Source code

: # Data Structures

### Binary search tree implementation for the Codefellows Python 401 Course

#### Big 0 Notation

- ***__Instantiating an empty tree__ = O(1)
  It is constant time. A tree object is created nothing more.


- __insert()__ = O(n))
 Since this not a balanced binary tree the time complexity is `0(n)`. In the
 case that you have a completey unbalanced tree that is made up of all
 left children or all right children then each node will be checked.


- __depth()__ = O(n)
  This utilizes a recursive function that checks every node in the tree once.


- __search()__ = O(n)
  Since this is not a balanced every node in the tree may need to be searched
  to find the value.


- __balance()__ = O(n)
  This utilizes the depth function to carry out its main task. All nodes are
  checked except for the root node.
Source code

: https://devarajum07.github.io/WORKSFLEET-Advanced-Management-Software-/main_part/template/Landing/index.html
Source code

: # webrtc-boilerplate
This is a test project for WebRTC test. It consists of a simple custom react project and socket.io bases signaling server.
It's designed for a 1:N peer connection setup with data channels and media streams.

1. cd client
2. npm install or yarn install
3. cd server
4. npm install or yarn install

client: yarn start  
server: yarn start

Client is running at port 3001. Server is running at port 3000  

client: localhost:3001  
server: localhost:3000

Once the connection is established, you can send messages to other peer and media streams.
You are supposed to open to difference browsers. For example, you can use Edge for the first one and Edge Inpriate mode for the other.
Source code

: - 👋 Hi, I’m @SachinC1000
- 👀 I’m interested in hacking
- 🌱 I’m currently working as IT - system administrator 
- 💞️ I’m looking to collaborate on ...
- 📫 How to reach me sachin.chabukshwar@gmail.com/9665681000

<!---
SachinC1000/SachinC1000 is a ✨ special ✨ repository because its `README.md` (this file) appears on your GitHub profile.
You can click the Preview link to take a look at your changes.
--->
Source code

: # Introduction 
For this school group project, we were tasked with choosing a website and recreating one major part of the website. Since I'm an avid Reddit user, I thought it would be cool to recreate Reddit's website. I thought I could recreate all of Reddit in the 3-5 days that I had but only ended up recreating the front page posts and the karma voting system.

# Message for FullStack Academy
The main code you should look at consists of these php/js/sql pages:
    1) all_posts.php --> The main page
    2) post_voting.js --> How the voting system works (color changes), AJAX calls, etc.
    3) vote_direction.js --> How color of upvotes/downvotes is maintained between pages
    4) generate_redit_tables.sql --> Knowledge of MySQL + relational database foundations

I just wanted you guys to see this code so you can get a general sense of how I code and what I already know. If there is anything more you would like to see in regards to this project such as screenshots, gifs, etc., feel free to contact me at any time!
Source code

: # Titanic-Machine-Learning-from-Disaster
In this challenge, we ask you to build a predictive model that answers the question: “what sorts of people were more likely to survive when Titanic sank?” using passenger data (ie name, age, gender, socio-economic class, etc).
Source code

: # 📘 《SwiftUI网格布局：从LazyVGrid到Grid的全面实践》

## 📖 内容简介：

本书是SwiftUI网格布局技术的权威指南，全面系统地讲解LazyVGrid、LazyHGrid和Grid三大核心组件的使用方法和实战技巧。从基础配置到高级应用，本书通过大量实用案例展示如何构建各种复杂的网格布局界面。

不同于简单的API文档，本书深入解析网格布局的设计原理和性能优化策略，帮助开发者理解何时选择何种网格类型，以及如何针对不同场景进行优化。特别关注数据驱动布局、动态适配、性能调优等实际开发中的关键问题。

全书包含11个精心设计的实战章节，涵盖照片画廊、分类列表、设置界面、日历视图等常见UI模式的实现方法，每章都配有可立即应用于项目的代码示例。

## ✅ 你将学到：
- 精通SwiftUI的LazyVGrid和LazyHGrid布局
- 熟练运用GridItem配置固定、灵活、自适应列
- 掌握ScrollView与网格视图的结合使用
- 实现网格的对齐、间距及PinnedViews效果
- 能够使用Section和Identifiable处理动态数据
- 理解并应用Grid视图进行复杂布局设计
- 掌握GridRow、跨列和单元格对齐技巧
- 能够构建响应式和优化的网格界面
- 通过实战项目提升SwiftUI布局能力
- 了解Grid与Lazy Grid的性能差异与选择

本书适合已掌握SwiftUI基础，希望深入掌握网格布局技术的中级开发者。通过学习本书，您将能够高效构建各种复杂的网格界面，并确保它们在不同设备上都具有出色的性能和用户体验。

##########

PROBLEM DESCRIPTION: Search the entries for the word "pages" and copy every line that has it.

YOUR RESPONSE:
The main code you should look at consists of these php/js/sql pages:
    3) vote_direction.js --> How color of upvotes/downvotes is maintained between pages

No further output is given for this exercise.